The human microbiota in the healthcare system
The inner and outer surfaces of the human body is home to thousands of microorganisms including bacteria, fungi and virus, a.k.a. our microbiota. The symbiosis between the human host and the microorganisms is important for maintaining our daily health. As our understanding of the role and composition of the microbiota increases, we begin to appreciate the potential of actively considering and influencing this ‘forgotten organ’ in the health care setting. Results emerging from the large efforts of the international research community of microbiology is opening our eyes to the importance of the microbiota and the potential for targeting the microbiota in order to improve human health and delay development of disease.

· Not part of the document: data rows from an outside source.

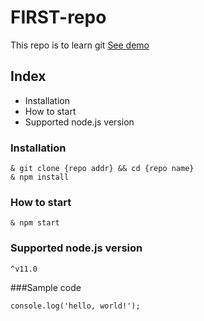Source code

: # FIRST-repo

This repo is to learn git
[See demo](http://www.google.com)

## Index

- Installation
- How to start
- Supported node.js version

### Installation

```shell
& git clone {repo addr} && cd {repo name}
& npm install
```

### How to start

`& npm start`

### Supported node.js version

`^v11.0`

###Sample code

```javaascript
console.log('hello, world!');
```

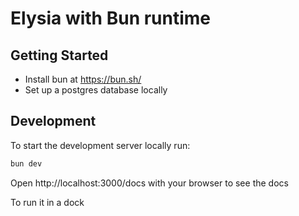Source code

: # Elysia with Bun runtime

## Getting Started

- Install bun at https://bun.sh/
- Set up a postgres database locally

## Development

To start the development server locally run:

```bash
bun dev
```

Open http://localhost:3000/docs with your browser to see the docs

To run it in a dock
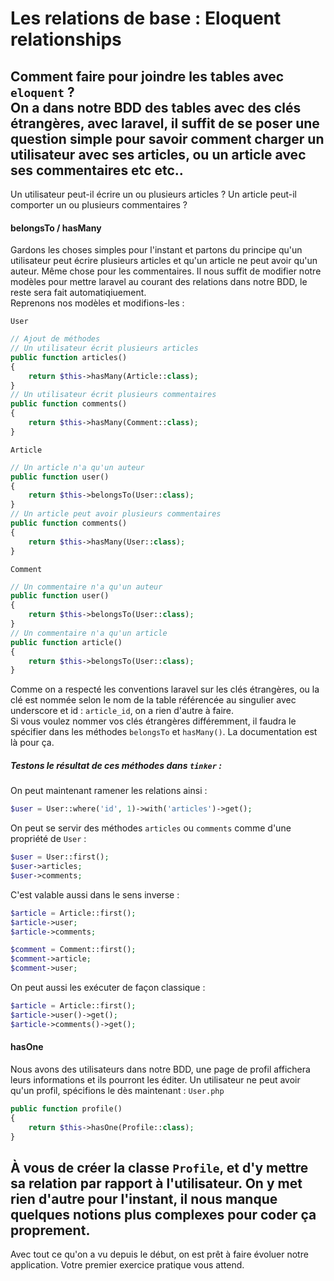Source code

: # Les relations de base : Eloquent relationships
Comment faire pour joindre les tables avec `eloquent` ?  
On a dans notre BDD des tables avec des clés étrangères, avec laravel, il suffit de se poser une question simple pour savoir comment charger un utilisateur avec ses articles, ou un article avec ses commentaires etc etc..  
---
Un utilisateur peut-il écrire un ou plusieurs articles ? 
Un article peut-il comporter un ou plusieurs commentaires ?
#### belongsTo / hasMany
Gardons les choses simples pour l'instant et partons du principe qu'un utilisateur peut écrire plusieurs articles et qu'un article ne peut avoir qu'un auteur.
Même chose pour les commentaires.
Il nous suffit de modifier notre modèles pour mettre laravel au courant des relations dans notre BDD, le reste sera fait automatiqiuement.  
Reprenons nos modèles et modifions-les :

`User`
```php
// Ajout de méthodes
// Un utilisateur écrit plusieurs articles
public function articles()
{
    return $this->hasMany(Article::class);
}
// Un utilisateur écrit plusieurs commentaires
public function comments()
{
    return $this->hasMany(Comment::class);
}
```
`Article`
```php
// Un article n'a qu'un auteur
public function user()
{
    return $this->belongsTo(User::class);
}
// Un article peut avoir plusieurs commentaires
public function comments()
{
    return $this->hasMany(User::class);
}
```
`Comment`
```php
// Un commentaire n'a qu'un auteur
public function user()
{
    return $this->belongsTo(User::class);
}
// Un commentaire n'a qu'un article
public function article()
{
    return $this->belongsTo(User::class);
}
```
Comme on a respecté les conventions laravel sur les clés étrangères, ou la clé est nommée selon le nom de la table référencée au singulier avec underscore et id : `article_id`, on a rien d'autre à faire.  
Si vous voulez nommer vos clés étrangères différemment, il faudra le spécifier dans les méthodes `belongsTo` et `hasMany()`. La documentation est là pour ça.

##### Testons le résultat de ces méthodes dans `tinker` :
On peut maintenant ramener les relations ainsi : 
```php
$user = User::where('id', 1)->with('articles')->get();
```
On peut se servir des méthodes `articles` ou `comments` comme d'une propriété de `User` :
```php
$user = User::first();
$user->articles;
$user->comments;
```
C'est valable aussi dans le sens inverse :
```php
$article = Article::first();
$article->user;
$article->comments;

$comment = Comment::first();
$comment->article;
$comment->user;
```
On peut aussi les exécuter de façon classique :
```php
$article = Article::first();
$article->user()->get();
$article->comments()->get();
```

#### hasOne
Nous avons des utilisateurs dans notre BDD, une page de profil affichera leurs informations et ils pourront les éditer. Un utilisateur ne peut avoir qu'un profil, spécifions le dès maintenant :
`User.php`
```php
public function profile()
{
    return $this->hasOne(Profile::class);
}
```
À vous de créer la classe `Profile`, et d'y mettre sa relation par rapport à l'utilisateur.
On y met rien d'autre pour l'instant, il nous manque quelques notions plus complexes pour coder ça proprement.
---
Avec tout ce qu'on a vu depuis le début, on est prêt à faire évoluer notre application.
Votre premier exercice pratique vous attend.

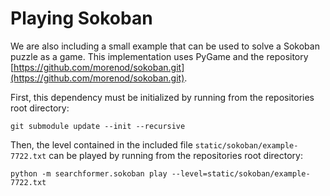 # Playing Sokoban

We are also including a small example that can be used to solve a Sokoban puzzle as a game.
This implementation uses PyGame and the repository [https://github.com/morenod/sokoban.git](https://github.com/morenod/sokoban.git).

First, this dependency must be initialized by running from the repositories root directory:

```
git submodule update --init --recursive
```

Then, the level contained in the included file `static/sokoban/example-7722.txt` can be played by running from the repositories root directory:

```
python -m searchformer.sokoban play --level=static/sokoban/example-7722.txt
```

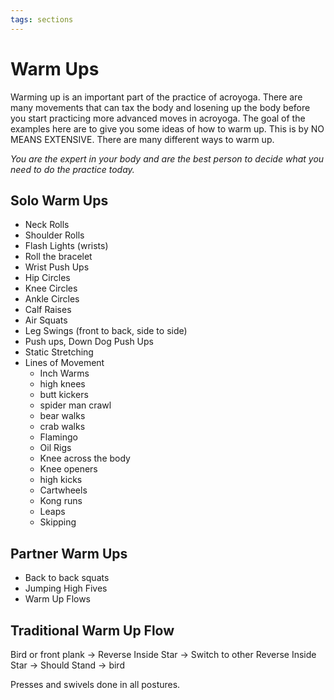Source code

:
 ```yaml
---
tags: sections
---
```


# Warm Ups

Warming up is an important part of the practice of acroyoga. There are many movements that can tax the body and losening up the body before you start practicing more advanced moves in acroyoga. The goal of the examples here are to give you some ideas of how to warm up. This is by NO MEANS EXTENSIVE. There are many different ways to warm up.

_You are the expert in your body and are the best person to decide what you need to do the practice today._

## Solo Warm Ups

- Neck Rolls
- Shoulder Rolls
- Flash Lights (wrists)
- Roll the bracelet
- Wrist Push Ups
- Hip Circles
- Knee Circles
- Ankle Circles
- Calf Raises
- Air Squats
- Leg Swings (front to back, side to side)
- Push ups, Down Dog Push Ups
- Static Stretching
- Lines of Movement
  - Inch Warms
  - high knees
  - butt kickers
  - spider man crawl
  - bear walks
  - crab walks
  - Flamingo
  - Oil Rigs
  - Knee across the body
  - Knee openers
  - high kicks
  - Cartwheels
  - Kong runs
  - Leaps
  - Skipping

## Partner Warm Ups

- Back to back squats
- Jumping High Fives
- Warm Up Flows

## Traditional Warm Up Flow

Bird or front plank -> Reverse Inside Star -> Switch to other Reverse Inside Star -> Should Stand -> bird

Presses and swivels done in all postures.
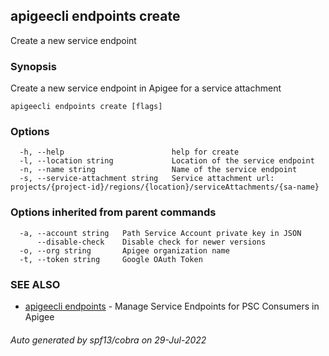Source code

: ## apigeecli endpoints create

Create a new service endpoint

### Synopsis

Create a new service endpoint in Apigee for a service attachment

```
apigeecli endpoints create [flags]
```

### Options

```
  -h, --help                        help for create
  -l, --location string             Location of the service endpoint
  -n, --name string                 Name of the service endpoint
  -s, --service-attachment string   Service attachment url: projects/{project-id}/regions/{location}/serviceAttachments/{sa-name}
```

### Options inherited from parent commands

```
  -a, --account string   Path Service Account private key in JSON
      --disable-check    Disable check for newer versions
  -o, --org string       Apigee organization name
  -t, --token string     Google OAuth Token
```

### SEE ALSO

* [apigeecli endpoints](apigeecli_endpoints.md)	 - Manage Service Endpoints for PSC Consumers in Apigee

###### Auto generated by spf13/cobra on 29-Jul-2022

While knowledge of the presence of the human microbiota is not new, the importance of a healthy microbiota and the potential benefit of targeting this ‘organ’ to promote health, is currently largely neglected in the modern healthcare system. Microbiology as a field is implemented in hospitals predominantly for testing of pathogens, while the potential positive role of the microbiome is not routinely considered.
As our understanding of the composition and role of the microbiota increases, the potential benefit of considering this ‘organ’ in monitoring and treating a number of diseases with high and growing prevalence is emerging. The role of the microbiota for disease is being evaluated for a long range of conditions and the results largely support a role of the microbiome in a range of inflammatory conditions including obesity, diabetes and inflammatory bowl disease.